With the records below as your source, retype each line exactly from the top down to the line that contains "componentWillUnmount| | |", and include that line.
◇ ◇ ◇
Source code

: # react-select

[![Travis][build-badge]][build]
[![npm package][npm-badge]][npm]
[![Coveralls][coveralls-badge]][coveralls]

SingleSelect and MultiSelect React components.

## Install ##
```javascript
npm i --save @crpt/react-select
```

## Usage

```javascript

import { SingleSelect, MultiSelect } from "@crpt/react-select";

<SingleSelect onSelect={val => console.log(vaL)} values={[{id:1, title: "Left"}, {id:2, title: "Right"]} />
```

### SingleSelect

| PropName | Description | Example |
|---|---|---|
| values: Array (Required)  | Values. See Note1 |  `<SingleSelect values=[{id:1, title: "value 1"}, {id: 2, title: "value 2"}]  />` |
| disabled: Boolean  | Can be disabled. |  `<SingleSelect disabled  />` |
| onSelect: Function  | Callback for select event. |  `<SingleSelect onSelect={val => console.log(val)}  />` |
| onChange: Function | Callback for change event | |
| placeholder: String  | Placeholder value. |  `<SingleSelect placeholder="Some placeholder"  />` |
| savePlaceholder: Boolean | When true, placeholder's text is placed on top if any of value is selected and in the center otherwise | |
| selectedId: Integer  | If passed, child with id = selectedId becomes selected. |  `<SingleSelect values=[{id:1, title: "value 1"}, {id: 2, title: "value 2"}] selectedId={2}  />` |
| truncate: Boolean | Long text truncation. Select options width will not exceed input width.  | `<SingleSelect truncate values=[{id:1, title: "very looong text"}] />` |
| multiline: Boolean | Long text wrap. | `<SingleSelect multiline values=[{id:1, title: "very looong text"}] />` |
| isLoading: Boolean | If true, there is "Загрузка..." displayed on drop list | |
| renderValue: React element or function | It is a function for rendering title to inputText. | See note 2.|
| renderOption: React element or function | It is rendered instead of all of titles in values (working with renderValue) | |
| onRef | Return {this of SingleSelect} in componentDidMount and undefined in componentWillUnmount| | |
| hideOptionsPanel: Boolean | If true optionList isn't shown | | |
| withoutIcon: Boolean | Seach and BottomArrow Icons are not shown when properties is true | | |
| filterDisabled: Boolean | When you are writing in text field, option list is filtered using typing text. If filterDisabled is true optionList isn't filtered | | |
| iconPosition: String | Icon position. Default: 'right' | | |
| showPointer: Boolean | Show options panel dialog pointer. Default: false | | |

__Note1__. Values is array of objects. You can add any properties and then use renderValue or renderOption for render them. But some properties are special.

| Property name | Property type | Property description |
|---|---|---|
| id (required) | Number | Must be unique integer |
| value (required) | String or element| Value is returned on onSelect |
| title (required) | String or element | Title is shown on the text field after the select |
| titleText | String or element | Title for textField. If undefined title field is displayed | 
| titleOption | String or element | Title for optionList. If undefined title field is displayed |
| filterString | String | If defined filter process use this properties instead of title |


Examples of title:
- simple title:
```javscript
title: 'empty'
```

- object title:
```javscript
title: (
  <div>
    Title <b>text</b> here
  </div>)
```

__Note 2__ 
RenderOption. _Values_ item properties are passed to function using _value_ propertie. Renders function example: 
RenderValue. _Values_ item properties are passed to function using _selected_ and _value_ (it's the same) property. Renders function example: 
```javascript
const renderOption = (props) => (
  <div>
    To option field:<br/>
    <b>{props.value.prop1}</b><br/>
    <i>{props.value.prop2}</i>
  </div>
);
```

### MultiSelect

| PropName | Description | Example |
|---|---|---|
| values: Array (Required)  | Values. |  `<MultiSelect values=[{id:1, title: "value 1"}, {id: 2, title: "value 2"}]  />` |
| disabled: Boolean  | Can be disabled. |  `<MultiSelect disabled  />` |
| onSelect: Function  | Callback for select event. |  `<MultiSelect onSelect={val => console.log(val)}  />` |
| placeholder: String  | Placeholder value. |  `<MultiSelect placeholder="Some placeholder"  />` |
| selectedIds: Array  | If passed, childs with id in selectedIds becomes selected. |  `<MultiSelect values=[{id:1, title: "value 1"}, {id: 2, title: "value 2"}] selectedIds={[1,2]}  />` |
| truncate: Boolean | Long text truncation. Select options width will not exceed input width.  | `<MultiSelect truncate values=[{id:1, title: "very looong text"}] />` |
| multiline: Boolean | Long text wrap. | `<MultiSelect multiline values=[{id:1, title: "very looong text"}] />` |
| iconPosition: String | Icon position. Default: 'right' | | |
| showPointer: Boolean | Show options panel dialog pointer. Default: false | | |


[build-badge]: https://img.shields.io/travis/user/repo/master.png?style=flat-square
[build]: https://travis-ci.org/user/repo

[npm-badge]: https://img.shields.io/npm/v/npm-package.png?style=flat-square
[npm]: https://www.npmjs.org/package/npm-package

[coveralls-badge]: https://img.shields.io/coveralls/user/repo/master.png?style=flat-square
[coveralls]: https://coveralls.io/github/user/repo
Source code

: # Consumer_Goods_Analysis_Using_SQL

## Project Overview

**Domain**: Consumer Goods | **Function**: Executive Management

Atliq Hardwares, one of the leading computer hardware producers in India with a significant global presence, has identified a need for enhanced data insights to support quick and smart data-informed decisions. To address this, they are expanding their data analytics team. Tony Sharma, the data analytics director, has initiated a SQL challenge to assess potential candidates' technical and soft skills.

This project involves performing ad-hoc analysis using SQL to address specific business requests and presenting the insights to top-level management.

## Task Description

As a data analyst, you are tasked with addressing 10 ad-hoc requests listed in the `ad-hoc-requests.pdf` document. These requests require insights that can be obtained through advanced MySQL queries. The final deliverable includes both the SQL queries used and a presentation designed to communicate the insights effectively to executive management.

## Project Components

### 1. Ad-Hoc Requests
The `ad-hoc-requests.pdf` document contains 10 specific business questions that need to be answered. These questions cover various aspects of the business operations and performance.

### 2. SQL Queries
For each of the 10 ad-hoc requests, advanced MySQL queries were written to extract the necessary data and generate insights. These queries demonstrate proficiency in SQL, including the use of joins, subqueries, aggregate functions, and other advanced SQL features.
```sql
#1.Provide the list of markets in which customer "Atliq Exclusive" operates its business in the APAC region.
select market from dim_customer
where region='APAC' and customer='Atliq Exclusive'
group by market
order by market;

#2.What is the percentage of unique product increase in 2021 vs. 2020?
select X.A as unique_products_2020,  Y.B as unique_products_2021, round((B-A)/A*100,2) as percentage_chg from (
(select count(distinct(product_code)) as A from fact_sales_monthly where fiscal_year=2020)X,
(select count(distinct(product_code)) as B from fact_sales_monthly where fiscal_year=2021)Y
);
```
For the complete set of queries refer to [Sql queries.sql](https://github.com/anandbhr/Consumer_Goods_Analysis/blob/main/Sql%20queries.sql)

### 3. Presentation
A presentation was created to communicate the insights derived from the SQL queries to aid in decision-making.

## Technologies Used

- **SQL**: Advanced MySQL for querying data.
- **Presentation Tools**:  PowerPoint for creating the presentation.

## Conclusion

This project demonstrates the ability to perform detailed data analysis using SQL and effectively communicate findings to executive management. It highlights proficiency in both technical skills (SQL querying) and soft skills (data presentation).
◇ ◇ ◇
### [Answer to the problem]
Source code

: # react-select

[![Travis][build-badge]][build]
[![npm package][npm-badge]][npm]
[![Coveralls][coveralls-badge]][coveralls]

SingleSelect and MultiSelect React components.

## Install ##
```javascript
npm i --save @crpt/react-select
```

## Usage

```javascript

import { SingleSelect, MultiSelect } from "@crpt/react-select";

<SingleSelect onSelect={val => console.log(vaL)} values={[{id:1, title: "Left"}, {id:2, title: "Right"]} />
```

### SingleSelect

| PropName | Description | Example |
|---|---|---|
| values: Array (Required)  | Values. See Note1 |  `<SingleSelect values=[{id:1, title: "value 1"}, {id: 2, title: "value 2"}]  />` |
| disabled: Boolean  | Can be disabled. |  `<SingleSelect disabled  />` |
| onSelect: Function  | Callback for select event. |  `<SingleSelect onSelect={val => console.log(val)}  />` |
| onChange: Function | Callback for change event | |
| placeholder: String  | Placeholder value. |  `<SingleSelect placeholder="Some placeholder"  />` |
| savePlaceholder: Boolean | When true, placeholder's text is placed on top if any of value is selected and in the center otherwise | |
| selectedId: Integer  | If passed, child with id = selectedId becomes selected. |  `<SingleSelect values=[{id:1, title: "value 1"}, {id: 2, title: "value 2"}] selectedId={2}  />` |
| truncate: Boolean | Long text truncation. Select options width will not exceed input width.  | `<SingleSelect truncate values=[{id:1, title: "very looong text"}] />` |
| multiline: Boolean | Long text wrap. | `<SingleSelect multiline values=[{id:1, title: "very looong text"}] />` |
| isLoading: Boolean | If true, there is "Загрузка..." displayed on drop list | |
| renderValue: React element or function | It is a function for rendering title to inputText. | See note 2.|
| renderOption: React element or function | It is rendered instead of all of titles in values (working with renderValue) | |
| onRef | Return {this of SingleSelect} in componentDidMount and undefined in componentWillUnmount| | |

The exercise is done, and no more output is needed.